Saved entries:
^^^^^^^^

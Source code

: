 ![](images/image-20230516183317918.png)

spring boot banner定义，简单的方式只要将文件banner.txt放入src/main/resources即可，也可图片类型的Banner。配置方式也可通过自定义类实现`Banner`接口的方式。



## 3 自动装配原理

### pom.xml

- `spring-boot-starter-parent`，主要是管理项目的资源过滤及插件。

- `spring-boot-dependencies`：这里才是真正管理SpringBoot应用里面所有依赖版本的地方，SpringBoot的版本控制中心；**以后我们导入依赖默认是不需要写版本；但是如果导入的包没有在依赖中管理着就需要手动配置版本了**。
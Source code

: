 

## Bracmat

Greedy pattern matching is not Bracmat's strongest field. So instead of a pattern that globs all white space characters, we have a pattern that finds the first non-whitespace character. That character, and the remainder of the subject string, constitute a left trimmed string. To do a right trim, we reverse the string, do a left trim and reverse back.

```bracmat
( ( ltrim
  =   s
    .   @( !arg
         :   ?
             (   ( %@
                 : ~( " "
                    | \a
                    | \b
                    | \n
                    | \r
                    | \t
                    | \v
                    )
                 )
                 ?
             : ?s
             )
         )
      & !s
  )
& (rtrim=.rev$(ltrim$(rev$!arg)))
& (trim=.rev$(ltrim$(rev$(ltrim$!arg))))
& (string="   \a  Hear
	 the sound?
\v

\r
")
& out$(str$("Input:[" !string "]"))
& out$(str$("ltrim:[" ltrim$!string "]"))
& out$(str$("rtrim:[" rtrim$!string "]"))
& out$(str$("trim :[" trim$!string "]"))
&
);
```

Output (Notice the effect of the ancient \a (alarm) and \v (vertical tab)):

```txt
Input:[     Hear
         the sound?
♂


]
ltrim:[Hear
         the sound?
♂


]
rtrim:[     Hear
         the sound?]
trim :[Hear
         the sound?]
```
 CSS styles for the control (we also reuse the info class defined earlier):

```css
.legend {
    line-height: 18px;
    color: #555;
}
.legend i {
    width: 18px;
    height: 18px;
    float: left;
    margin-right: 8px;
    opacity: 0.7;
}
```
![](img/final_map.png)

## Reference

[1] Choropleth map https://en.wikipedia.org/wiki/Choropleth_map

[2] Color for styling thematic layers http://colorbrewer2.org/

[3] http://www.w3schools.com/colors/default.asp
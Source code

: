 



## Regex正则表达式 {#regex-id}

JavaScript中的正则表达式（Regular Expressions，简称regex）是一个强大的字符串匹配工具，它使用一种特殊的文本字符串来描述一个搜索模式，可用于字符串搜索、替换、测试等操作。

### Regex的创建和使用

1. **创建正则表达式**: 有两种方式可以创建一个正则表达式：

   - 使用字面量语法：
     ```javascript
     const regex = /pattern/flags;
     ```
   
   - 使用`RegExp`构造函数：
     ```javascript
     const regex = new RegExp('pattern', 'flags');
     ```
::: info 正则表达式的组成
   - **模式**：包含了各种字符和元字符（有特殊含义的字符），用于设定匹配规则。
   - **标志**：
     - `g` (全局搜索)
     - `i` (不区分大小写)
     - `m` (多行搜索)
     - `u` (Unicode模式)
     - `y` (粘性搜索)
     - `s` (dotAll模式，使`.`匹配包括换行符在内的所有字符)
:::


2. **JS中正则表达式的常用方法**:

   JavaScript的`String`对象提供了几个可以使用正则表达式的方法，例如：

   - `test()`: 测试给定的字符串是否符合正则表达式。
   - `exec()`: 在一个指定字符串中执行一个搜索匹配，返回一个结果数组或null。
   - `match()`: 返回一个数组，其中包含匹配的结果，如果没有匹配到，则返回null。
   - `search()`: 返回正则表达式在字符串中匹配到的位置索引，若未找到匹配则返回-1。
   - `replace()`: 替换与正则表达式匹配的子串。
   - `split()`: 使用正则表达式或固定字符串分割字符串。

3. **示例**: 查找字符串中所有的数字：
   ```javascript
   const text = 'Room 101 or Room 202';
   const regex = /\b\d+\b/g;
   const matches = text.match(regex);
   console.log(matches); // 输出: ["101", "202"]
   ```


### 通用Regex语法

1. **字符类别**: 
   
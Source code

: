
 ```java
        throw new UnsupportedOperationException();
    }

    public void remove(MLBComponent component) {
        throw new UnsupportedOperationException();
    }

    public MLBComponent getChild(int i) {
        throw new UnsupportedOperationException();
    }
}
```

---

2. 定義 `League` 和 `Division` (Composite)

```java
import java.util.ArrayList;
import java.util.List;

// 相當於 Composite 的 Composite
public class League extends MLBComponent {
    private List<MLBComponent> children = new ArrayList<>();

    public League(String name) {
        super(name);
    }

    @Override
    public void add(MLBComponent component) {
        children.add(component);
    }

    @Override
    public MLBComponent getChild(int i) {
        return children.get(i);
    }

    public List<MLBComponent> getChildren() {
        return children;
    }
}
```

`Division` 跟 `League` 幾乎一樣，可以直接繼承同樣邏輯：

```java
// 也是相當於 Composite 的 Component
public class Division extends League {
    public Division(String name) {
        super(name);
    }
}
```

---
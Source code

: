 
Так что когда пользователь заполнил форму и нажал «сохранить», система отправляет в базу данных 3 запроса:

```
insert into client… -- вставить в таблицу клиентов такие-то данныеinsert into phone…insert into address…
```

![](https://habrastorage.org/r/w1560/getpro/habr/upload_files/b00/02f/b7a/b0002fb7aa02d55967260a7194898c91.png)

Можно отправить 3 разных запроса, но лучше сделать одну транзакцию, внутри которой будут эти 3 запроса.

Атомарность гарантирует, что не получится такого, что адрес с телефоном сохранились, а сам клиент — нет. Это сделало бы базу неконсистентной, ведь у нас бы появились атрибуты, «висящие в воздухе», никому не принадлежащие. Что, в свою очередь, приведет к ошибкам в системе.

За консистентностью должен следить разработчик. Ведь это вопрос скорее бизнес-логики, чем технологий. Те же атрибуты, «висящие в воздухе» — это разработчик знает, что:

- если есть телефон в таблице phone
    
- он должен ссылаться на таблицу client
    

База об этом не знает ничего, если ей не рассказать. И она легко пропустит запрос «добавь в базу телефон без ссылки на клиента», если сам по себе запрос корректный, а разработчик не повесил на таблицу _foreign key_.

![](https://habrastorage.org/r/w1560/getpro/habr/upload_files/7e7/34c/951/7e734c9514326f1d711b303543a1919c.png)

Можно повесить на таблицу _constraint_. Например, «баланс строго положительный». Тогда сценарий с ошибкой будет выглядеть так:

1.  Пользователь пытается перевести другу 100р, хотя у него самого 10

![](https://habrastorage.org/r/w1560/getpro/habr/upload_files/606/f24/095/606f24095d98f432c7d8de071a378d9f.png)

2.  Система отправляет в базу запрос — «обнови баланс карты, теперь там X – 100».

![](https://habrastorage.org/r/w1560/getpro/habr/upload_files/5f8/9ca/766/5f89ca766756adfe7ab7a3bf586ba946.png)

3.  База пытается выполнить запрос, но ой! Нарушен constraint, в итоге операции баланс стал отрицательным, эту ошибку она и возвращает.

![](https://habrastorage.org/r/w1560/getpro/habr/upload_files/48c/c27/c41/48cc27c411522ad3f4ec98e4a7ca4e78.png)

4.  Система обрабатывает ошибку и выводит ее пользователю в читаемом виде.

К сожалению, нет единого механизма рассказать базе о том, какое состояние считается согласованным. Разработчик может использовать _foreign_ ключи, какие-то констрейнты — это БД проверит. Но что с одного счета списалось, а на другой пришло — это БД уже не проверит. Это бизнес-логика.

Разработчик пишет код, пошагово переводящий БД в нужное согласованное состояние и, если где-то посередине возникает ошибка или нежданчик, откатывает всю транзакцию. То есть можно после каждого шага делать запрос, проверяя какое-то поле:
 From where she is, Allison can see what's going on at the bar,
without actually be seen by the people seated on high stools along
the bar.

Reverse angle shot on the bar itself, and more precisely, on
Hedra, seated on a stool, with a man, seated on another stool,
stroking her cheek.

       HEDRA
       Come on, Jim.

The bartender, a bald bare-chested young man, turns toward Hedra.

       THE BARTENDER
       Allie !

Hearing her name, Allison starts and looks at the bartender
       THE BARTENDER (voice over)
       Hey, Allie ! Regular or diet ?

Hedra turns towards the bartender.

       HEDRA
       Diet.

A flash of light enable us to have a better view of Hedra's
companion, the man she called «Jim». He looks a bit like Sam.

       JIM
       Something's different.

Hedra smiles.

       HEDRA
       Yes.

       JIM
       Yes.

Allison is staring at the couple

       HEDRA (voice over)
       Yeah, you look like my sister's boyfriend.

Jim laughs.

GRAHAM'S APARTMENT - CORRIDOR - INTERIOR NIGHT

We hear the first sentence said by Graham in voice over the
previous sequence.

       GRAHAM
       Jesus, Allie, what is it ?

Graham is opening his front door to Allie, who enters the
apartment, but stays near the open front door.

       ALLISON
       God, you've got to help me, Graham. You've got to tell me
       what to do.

^^^^^^^^

Which lines run from the one holding "[1] Choropleth map" through the one holding "### Regex的创建和使用" in the records above? Repeat them exactly, both included, and nothing more.

[1] Choropleth map https://en.wikipedia.org/wiki/Choropleth_map

[2] Color for styling thematic layers http://colorbrewer2.org/

[3] http://www.w3schools.com/colors/default.asp
Source code

: 



## Regex正则表达式 {#regex-id}

JavaScript中的正则表达式（Regular Expressions，简称regex）是一个强大的字符串匹配工具，它使用一种特殊的文本字符串来描述一个搜索模式，可用于字符串搜索、替换、测试等操作。

### Regex的创建和使用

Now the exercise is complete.